Wheaton takes first steps to fire prof over Muslim, Christian theology dispute

Higher Education
by Leigh Jones
Posted 1/06/16, 11:05 am

A panel of Wheaton College faculty will meet within the next 30 days to consider whether to recommend termination for one of their colleagues, political science professor Larycia Hawkins.

The hearing is part of the evangelical university’s standard process for terminating a tenured professor. Administrators placed Hawkins on paid leave in December after she made comments on social media about Muslims and Christians worshipping the same God. Her statements were part of a campaign of solidarity with Muslims sparked by recent debates about refugees and terrorism. To show support for her Muslim neighbors, Hawkins announced she would wear a hijab, the traditional head covering for Muslim women, during Advent.
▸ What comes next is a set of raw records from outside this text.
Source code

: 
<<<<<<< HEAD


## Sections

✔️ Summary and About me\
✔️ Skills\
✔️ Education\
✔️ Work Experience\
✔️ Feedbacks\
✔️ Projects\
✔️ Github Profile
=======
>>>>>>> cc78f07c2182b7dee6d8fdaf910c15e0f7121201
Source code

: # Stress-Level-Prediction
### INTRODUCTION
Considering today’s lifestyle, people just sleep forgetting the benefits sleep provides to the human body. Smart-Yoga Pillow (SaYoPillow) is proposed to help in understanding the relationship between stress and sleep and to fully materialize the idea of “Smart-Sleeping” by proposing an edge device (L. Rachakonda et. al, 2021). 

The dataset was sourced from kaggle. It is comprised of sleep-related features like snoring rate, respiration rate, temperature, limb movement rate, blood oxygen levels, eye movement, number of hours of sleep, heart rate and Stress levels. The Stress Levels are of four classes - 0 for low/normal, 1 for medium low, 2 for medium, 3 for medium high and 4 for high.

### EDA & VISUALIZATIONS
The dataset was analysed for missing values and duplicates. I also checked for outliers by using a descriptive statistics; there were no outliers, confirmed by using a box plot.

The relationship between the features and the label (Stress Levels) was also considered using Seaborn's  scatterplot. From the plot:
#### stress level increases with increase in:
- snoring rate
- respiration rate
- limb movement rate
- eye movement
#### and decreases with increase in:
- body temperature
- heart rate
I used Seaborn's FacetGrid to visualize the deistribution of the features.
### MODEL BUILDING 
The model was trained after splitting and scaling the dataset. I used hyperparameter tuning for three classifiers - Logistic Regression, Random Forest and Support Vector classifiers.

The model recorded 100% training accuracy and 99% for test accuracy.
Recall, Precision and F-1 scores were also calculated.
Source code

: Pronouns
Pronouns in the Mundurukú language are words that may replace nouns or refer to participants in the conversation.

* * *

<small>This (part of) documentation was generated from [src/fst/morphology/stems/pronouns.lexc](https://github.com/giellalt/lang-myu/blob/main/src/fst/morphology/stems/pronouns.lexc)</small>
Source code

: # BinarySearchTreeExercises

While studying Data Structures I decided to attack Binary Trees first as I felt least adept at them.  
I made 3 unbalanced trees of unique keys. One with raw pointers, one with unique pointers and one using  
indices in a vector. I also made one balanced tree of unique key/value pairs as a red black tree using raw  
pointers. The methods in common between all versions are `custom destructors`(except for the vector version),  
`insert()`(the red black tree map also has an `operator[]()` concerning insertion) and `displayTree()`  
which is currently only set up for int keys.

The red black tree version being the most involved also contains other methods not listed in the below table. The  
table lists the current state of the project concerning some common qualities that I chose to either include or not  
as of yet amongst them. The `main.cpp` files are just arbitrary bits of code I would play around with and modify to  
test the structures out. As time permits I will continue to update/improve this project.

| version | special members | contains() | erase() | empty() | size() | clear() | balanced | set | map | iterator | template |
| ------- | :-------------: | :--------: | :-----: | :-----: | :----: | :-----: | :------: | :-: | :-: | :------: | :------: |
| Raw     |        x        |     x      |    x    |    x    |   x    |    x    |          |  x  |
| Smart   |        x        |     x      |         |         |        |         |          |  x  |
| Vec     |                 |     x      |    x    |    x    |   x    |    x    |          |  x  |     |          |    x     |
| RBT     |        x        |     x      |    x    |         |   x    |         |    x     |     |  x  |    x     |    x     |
Wheaton administrators didn’t oppose Hawkins wearing the hijab but said her claims about similarities between Islam and Christianity raised questions about her commitment to the university’s Statement of Faith. Hawkins initially said she would seek reconciliation with her employer and submitted a letter to administrators explaining her position. But when they asked for a meeting to discuss the issue further, she refused to participate.

Following the “impasse reached by the parties,” Provost Stanton Jones recommended the university initiate termination-for-cause proceedings, according to a statement posted on the school’s website Tuesday.

Speaking through a spokeswoman, Hawkins declined to comment on the situation but maintained “Christian support for the Muslim community amid the ongoing anti-Muslim climate.”

Wheaton administrators have repeatedly said her support for Muslims is not the problem.

Hawkins has taught at Wheaton for nine years, and this is not the first time she’s clashed with administrators. She’s been asked three times to explain herself in light of the college’s statement of faith. The first time involved her support for liberation theology, and the other two times involved alleged support for homosexuality.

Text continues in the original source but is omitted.